Write out the following listing's lines from the one with "Extension to integrate" to the one with "debug the extension", exactly, with both included and no others.

....

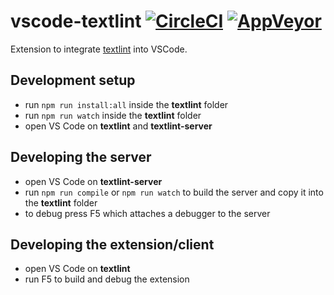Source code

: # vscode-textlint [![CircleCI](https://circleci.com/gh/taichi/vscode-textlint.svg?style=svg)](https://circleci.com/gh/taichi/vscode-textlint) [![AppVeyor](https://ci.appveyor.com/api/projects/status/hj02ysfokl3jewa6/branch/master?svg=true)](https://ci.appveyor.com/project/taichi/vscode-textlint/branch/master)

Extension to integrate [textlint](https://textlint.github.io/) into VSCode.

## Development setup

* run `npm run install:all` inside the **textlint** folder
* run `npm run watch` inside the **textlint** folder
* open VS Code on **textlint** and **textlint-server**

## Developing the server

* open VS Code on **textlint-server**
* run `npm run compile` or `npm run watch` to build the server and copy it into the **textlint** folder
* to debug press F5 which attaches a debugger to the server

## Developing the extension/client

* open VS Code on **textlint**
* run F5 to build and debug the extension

....

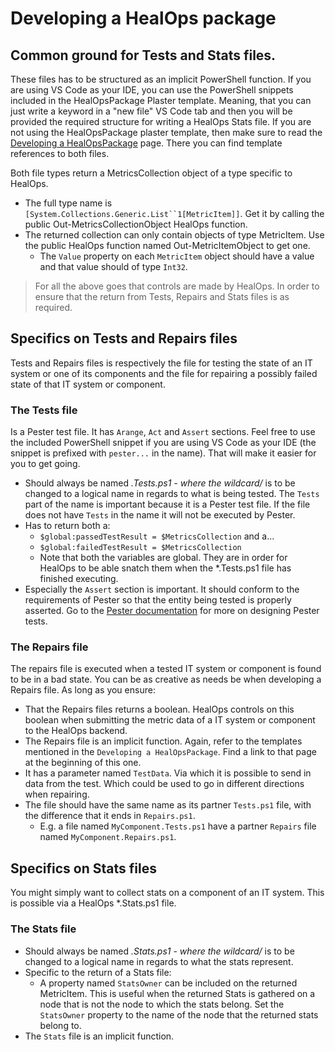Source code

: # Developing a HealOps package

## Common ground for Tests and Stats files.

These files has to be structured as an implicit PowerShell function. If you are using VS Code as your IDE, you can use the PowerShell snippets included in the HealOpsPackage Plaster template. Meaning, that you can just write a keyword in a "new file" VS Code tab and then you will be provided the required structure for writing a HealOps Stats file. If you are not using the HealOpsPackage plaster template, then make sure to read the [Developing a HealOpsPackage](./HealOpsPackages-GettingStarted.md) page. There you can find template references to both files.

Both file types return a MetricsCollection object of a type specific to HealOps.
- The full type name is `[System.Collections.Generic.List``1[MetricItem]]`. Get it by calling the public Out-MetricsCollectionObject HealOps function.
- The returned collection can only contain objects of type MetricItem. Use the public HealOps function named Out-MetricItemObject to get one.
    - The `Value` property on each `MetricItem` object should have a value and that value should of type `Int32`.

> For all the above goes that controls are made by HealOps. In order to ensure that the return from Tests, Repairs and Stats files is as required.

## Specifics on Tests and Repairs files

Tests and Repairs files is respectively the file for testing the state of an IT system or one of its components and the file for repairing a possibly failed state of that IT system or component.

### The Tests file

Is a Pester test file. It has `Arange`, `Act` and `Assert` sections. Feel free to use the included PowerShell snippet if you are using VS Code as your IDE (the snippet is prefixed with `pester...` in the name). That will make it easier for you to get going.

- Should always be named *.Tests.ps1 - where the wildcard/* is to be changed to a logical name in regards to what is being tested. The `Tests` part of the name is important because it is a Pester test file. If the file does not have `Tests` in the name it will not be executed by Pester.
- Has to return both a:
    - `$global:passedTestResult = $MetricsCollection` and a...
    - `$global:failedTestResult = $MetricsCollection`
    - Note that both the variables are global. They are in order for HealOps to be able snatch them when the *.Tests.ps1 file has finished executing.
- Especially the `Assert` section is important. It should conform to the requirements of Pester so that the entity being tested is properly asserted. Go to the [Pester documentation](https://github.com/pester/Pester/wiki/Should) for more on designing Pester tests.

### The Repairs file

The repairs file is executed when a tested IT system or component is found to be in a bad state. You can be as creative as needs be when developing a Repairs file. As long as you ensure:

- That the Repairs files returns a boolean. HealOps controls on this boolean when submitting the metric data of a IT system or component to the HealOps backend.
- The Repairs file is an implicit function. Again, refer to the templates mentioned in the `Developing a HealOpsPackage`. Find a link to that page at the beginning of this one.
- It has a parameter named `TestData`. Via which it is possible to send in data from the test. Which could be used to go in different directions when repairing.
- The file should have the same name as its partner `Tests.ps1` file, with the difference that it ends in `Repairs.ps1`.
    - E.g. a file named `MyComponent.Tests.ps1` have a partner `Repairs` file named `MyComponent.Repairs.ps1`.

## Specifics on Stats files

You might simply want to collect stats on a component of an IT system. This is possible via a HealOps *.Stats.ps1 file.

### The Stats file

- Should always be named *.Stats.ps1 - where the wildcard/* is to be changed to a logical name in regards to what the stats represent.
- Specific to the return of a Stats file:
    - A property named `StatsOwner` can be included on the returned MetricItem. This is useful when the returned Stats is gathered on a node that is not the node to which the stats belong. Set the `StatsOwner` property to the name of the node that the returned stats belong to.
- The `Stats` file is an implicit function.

....

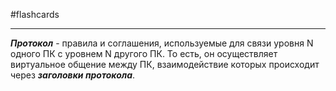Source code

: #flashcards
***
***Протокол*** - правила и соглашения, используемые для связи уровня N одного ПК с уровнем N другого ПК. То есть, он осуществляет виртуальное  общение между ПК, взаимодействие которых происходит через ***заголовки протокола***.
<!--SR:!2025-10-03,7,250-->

....

OUTPUT BELOW:
Extension to integrate [textlint](https://textlint.github.io/) into VSCode.

## Development setup

* run `npm run install:all` inside the **textlint** folder
* run `npm run watch` inside the **textlint** folder
* open VS Code on **textlint** and **textlint-server**

## Developing the server

* open VS Code on **textlint-server**
* run `npm run compile` or `npm run watch` to build the server and copy it into the **textlint** folder
* to debug press F5 which attaches a debugger to the server

## Developing the extension/client

* open VS Code on **textlint**
* run F5 to build and debug the extension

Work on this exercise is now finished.